Prompting

Motivation

A pretrained large language model represents an enormous amount of world knowledge compressed into its weights. Prompting is the practice of steering model behavior through the text placed in the input — the prompt — rather than through gradient updates to the parameters. Prompting is fast (no training required), flexible (any task expressible in text), and often surprisingly capable.

Zero-Shot Prompting

A zero-shot prompt describes the task in natural language without providing any examples. The model infers the correct behavior from the description alone.

Classify the sentiment of the following review as Positive or Negative.

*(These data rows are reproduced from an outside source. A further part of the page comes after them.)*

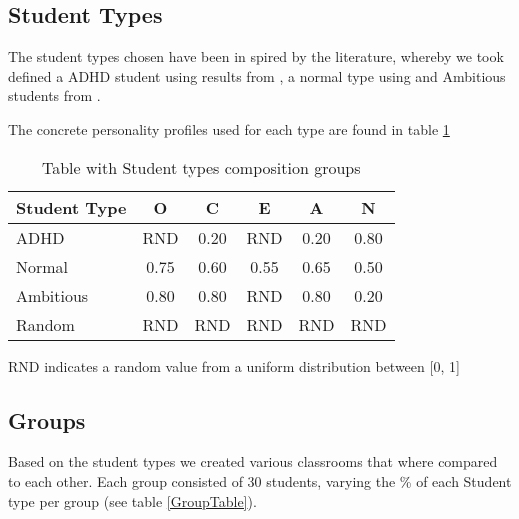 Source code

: \subsection{Student Types}
The student types chosen have been in spired by the literature, whereby we 
took defined a ADHD student using results from \cite{Nigg2002}, a normal type using
\cite{Srivastava2003} and Ambitious students from \cite{Asendorpf2003}.

The concrete personality profiles used for each type are found in table \ref{StudenTypesTable}

\begin{table}[h!]
    \centering
    \begin{tabular}{|l|c|c|c|c|c|} 
        \hline
        \textbf{Student Type} & \textbf{O} & \textbf{C} & \textbf{E} & \textbf{A} & \textbf{N} \\
        \hline
        \hline
        ADHD & RND & 0.20 & RND & 0.20 & 0.80 \\
        \hline
        Normal & 0.75 & 0.60 & 0.55 & 0.65 & 0.50 \\
        \hline
        Ambitious & 0.80 & 0.80 & RND & 0.80 & 0.20 \\
        \hline
        Random & RND & RND & RND & RND & RND \\
        \hline
    \end{tabular}
    \caption{Table with Student types composition groups}
    \small RND indicates a random value from a uniform distribution between [0, 1]
    \label{StudenTypesTable}
\end{table}

\subsection{Groups}
Based on the student types we created various classrooms that where compared to
each other. Each group consisted of 30 students, varying the \% of each Student
type per group (see table \ref{GroupTable}).

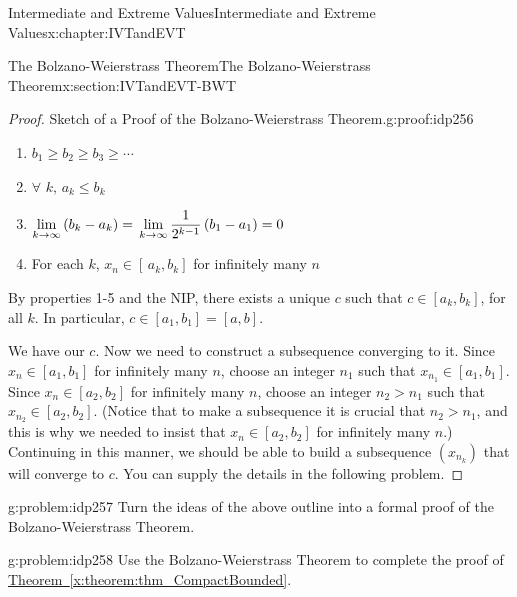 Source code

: \begin{chapterptx}{Intermediate and Extreme Values}{}{Intermediate and Extreme Values}{}{}{x:chapter:IVTandEVT}
\begin{sectionptx}{The Bolzano-Weierstrass Theorem}{}{The Bolzano-Weierstrass Theorem}{}{}{x:section:IVTandEVT-BWT}
\begin{proof}{Sketch of a Proof of the Bolzano-Weierstrass Theorem.}{g:proof:idp256}
\begin{enumerate}
				\item{}\(\displaystyle b_1\geq b_2\geq b_3\geq\cdots\)%
				\item{}\(\forall\) \(k,\,a_k\leq b_k\)%
				\item{}\(\displaystyle \displaystyle\lim_{k\rightarrow\infty}\left(b_k-a_k\right)=\,\lim_{k\rightarrow\infty} \frac{1}{2^{k-1}}\left(b_1-a_1\right)=0\)%
				\item{}For each \(k\), \(x_n\in[\,a_k,b_k]\) for infinitely many \(n\)%
			\end{enumerate}
			\par
			By properties 1-5 and the NIP, there exists a unique \(c\) such that \(c\in[a_k,b_k]\), for all \(k\). In particular, \(c\in[a_1,b_1]=[a,b]\).%
			\par
			We have our \(c\). Now we need to construct a subsequence converging to it. Since \(x_n\in[a_1,b_1]\) for infinitely many \(n\), choose an integer \(n_1\) such that \(x_{n_1}\in[a_1,b_1]\). Since \(x_n\in[a_2,b_2]\) for infinitely many \(n\), choose an integer \(n_2>n_1\) such that \(x_{n_2}\in[a_2,b_2]\). (Notice that to make a subsequence it is crucial that \(n_2>n_1\), and this is why we needed to insist that \(x_n\in[a_2,b_2]\) for infinitely many \(n\).) Continuing in this manner, we should be able to build a subsequence \(\left(x_{n_k}\right)\) that will converge to \(c\). You can supply the details in the following problem.%
		\end{proof}
		\begin{problem}{}{g:problem:idp257}%
			 Turn the ideas of the above outline into a formal proof of the Bolzano-Weierstrass Theorem.%
		\end{problem}
		\begin{problem}{}{g:problem:idp258}%
			 Use the Bolzano-Weierstrass Theorem to complete the proof of \hyperref[x:theorem:thm_CompactBounded]{Theorem~{\xreffont\ref{x:theorem:thm_CompactBounded}}}.%
		\end{problem}
	\end{sectionptx}
	\typeout{************************************************}
	\typeout{************************************************}

\end{chapterptx}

Review: "The movie was slow but ultimately rewarding."
Sentiment:

Zero-shot prompting works because pretraining on diverse text gives the model implicit knowledge of many tasks. Quality depends strongly on how clearly the task is described and how well it matches patterns in the pretraining distribution.

Few-Shot Prompting

A few-shot prompt includes several input-output examples (demonstrations) before the query. The model generalizes from the examples without updating its weights — this is in-context learning (Brown et al. 2020):

Review: "Absolutely loved it." → Positive
Review: "Terrible waste of time." → Negative
Review: "The movie was slow but ultimately rewarding." →

Few-shot prompting consistently outperforms zero-shot, especially for specialized or unusual tasks, because the examples resolve ambiguity about the output format and the task definition.

Instruction Following

Modern large language models are fine-tuned to follow explicit natural-language instructions. Instruction-tuned models respond more reliably to task descriptions and exhibit less sensitivity to exact prompt wording than base pretrained models.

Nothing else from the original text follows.